Carbon dioxide build-up threatens coral reefs

Increasing levels of carbon dioxide in the Earth's atmosphere could reduce coral growth by as much as 40% from pre-industrial levels over the next 65 years.

By mid-century, increasing levels of atmospheric carbon dioxide are expected to reduce the carbonate ion concentration of the surface ocean by 30%. When researchers at Columbia University’s Biosphere 2 Center changed the carbonate concentration in the Biosphere 2 ocean to that level they observed a significant reduction in calcification rates for coral and coralline algae. Furthermore, the team found no evidence that reef organisms are able to acclimatise after prolonged exposure to the reduced carbonate levels.

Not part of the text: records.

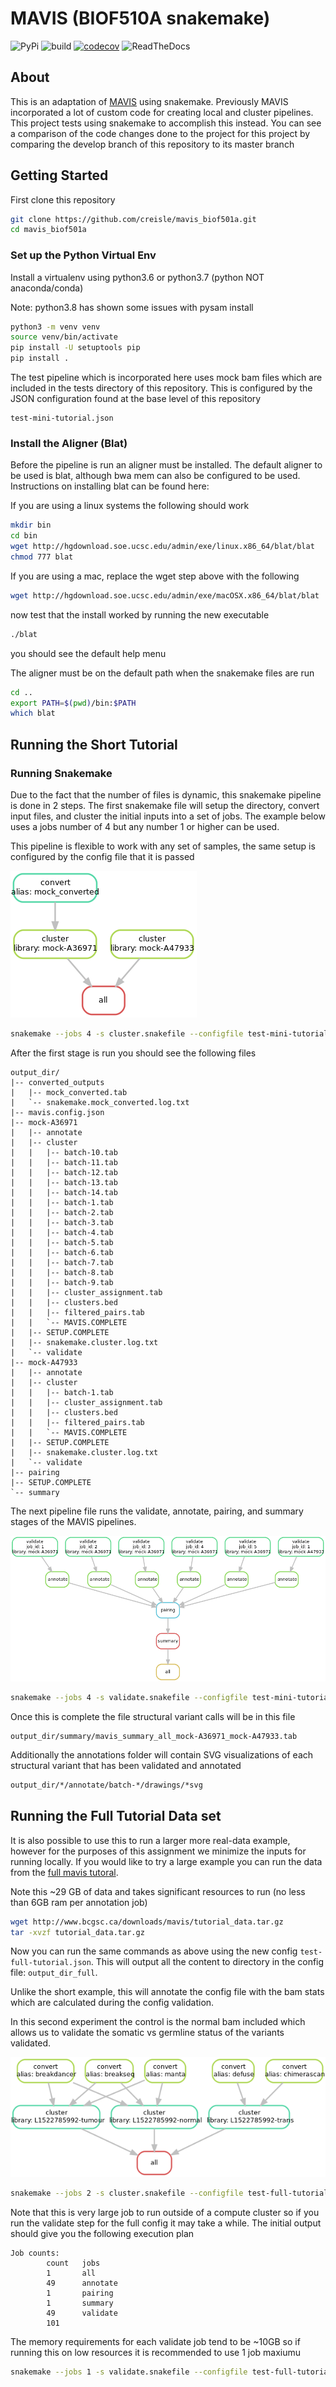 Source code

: # MAVIS (BIOF510A snakemake)

![PyPi](https://img.shields.io/pypi/v/mavis.svg) ![build](https://github.com/bcgsc/mavis/workflows/build/badge.svg?branch=master) [![codecov](https://codecov.io/gh/bcgsc/mavis/branch/master/graph/badge.svg)](https://codecov.io/gh/bcgsc/mavis) ![ReadTheDocs](https://readthedocs.org/projects/pip/badge/)

## About

This is an adaptation of [MAVIS](http://mavis.bcgsc.ca) using snakemake. Previously MAVIS
incorporated a lot of custom code for creating local and cluster pipelines. This project tests
using snakemake to accomplish this instead. You can see a comparison of the code changes done to the
project for this project by comparing the develop branch of this repository to its master branch

## Getting Started

First clone this repository

```bash
git clone https://github.com/creisle/mavis_biof501a.git
cd mavis_biof501a
```

### Set up the Python Virtual Env

Install a virtualenv using python3.6 or python3.7 (python NOT anaconda/conda)

Note: python3.8 has shown some issues with pysam install

```bash
python3 -m venv venv
source venv/bin/activate
pip install -U setuptools pip
pip install .
```

The test pipeline which is incorporated here uses mock bam files which are included in the tests
directory of this repository. This is configured by the JSON configuration found at the base
level of this repository

```text
test-mini-tutorial.json
```

### Install the Aligner (Blat)

Before the pipeline is run an aligner must be installed. The default aligner to be used is blat,
although bwa mem can also be configured to be used. Instructions on installing blat can be
found here:

If you are using a linux systems the following should work

```bash
mkdir bin
cd bin
wget http://hgdownload.soe.ucsc.edu/admin/exe/linux.x86_64/blat/blat
chmod 777 blat
```

If you are using a mac, replace the wget step above with the following

```bash
wget http://hgdownload.soe.ucsc.edu/admin/exe/macOSX.x86_64/blat/blat
```

now test that the install worked by running the new executable

```bash
./blat
```

you should see the default help menu

The aligner must be on the default path when the snakemake files are run

```bash
cd ..
export PATH=$(pwd)/bin:$PATH
which blat
```

## Running the Short Tutorial

### Running Snakemake

Due to the fact that the number of files is dynamic, this snakemake pipeline is done in 2 steps.
The first snakemake file will setup the directory, convert input files, and cluster the initial
inputs into a set of jobs. The example below uses a jobs number of 4 but any number 1 or higher
can be used.

This pipeline is flexible to work with any set of samples, the same setup is configured by
the config file that it is passed

![snakemake cluster](docs/images/snakemake.cluster.mini-tutorial.png)

```bash
snakemake --jobs 4 -s cluster.snakefile --configfile test-mini-tutorial.json
```

After the first stage is run you should see the following files

```text
output_dir/
|-- converted_outputs
|   |-- mock_converted.tab
|   `-- snakemake.mock_converted.log.txt
|-- mavis.config.json
|-- mock-A36971
|   |-- annotate
|   |-- cluster
|   |   |-- batch-10.tab
|   |   |-- batch-11.tab
|   |   |-- batch-12.tab
|   |   |-- batch-13.tab
|   |   |-- batch-14.tab
|   |   |-- batch-1.tab
|   |   |-- batch-2.tab
|   |   |-- batch-3.tab
|   |   |-- batch-4.tab
|   |   |-- batch-5.tab
|   |   |-- batch-6.tab
|   |   |-- batch-7.tab
|   |   |-- batch-8.tab
|   |   |-- batch-9.tab
|   |   |-- cluster_assignment.tab
|   |   |-- clusters.bed
|   |   |-- filtered_pairs.tab
|   |   `-- MAVIS.COMPLETE
|   |-- SETUP.COMPLETE
|   |-- snakemake.cluster.log.txt
|   `-- validate
|-- mock-A47933
|   |-- annotate
|   |-- cluster
|   |   |-- batch-1.tab
|   |   |-- cluster_assignment.tab
|   |   |-- clusters.bed
|   |   |-- filtered_pairs.tab
|   |   `-- MAVIS.COMPLETE
|   |-- SETUP.COMPLETE
|   |-- snakemake.cluster.log.txt
|   `-- validate
|-- pairing
|-- SETUP.COMPLETE
`-- summary
```

The next pipeline file runs the validate, annotate, pairing, and summary stages of the MAVIS
pipelines.

![snakemake validate](docs/images/snakemake.validate.mini-tutorial.png)

```bash
snakemake --jobs 4 -s validate.snakefile --configfile test-mini-tutorial.json
```

Once this is complete the file structural variant calls will be in this file

```text
output_dir/summary/mavis_summary_all_mock-A36971_mock-A47933.tab
```

Additionally the annotations folder will contain SVG visualizations of each structural variant
that has been validated and annotated

```bash
output_dir/*/annotate/batch-*/drawings/*svg
```

## Running the Full Tutorial Data set

It is also possible to use this to run a larger more real-data example, however for the purposes
of this assignment we minimize the inputs for running locally. If you would like to try a large example
you can run the data from the
[full mavis tutoral](https://mavis.readthedocs.io/en/latest/tutorials/full).

Note this ~29 GB of data and takes significant resources to run (no less than 6GB ram per  annotation job)

```bash
wget http://www.bcgsc.ca/downloads/mavis/tutorial_data.tar.gz
tar -xvzf tutorial_data.tar.gz
```

Now you can run the same commands as above using the new config `test-full-tutorial.json`. This
will output all the content to directory in the config file: `output_dir_full`.

Unlike the short example, this will annotate the config file with the bam stats which are calculated
during the config validation.

In this second experiment the control is the normal bam included which allows us to validate the
somatic vs germline status of the variants validated.

![snakemake cluster](docs/images/snakemake.cluster.full-tutorial.png)

```bash
snakemake --jobs 2 -s cluster.snakefile --configfile test-full-tutorial.json
```

Note that this is very large job to run outside of a compute cluster so if you run the validate
step for the full config it may take a while. The initial output should give you the following
execution plan

```text
Job counts:
        count   jobs
        1       all
        49      annotate
        1       pairing
        1       summary
        49      validate
        101
```

The memory requirements for each validate job tend to be ~10GB so if running this on low resources
it is recommended to use 1 job maxiumu

```bash
snakemake --jobs 1 -s validate.snakefile --configfile test-full-tutorial.json
```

“This is the first real evidence that increasing atmospheric carbon dioxide levels have a negative impact on a major ecosystem,” says the leader of the team, Dr. Christopher Langdon, whose research will be published in the June edition of Global Biogeochemical Cycles.

Langdon believes the results of his research have important implications. Coral reefs are natural breakwaters protecting tropical islands and other coastal areas from beach erosion. “While some terrestrial ecosystems may actually benefit from elevated carbon dioxide levels, that does not appear to be the case for shallow marine ecosystems like a coral reef,” says Langdon. The impacts are much greater than previously believed, leading to increasing vulnerability of many reefs to other man-caused sources of stress, like over-fishing or pollution, he says.

The project is underway in the ocean ecosystem at Columbia’s Biosphere 2 laboratory in Arizona. The 700,000-gallon (2,649,000 litres) aquarium of artificial seawater, with its community of coral reef life, mimics key aspects of real world coral reef ecosystems.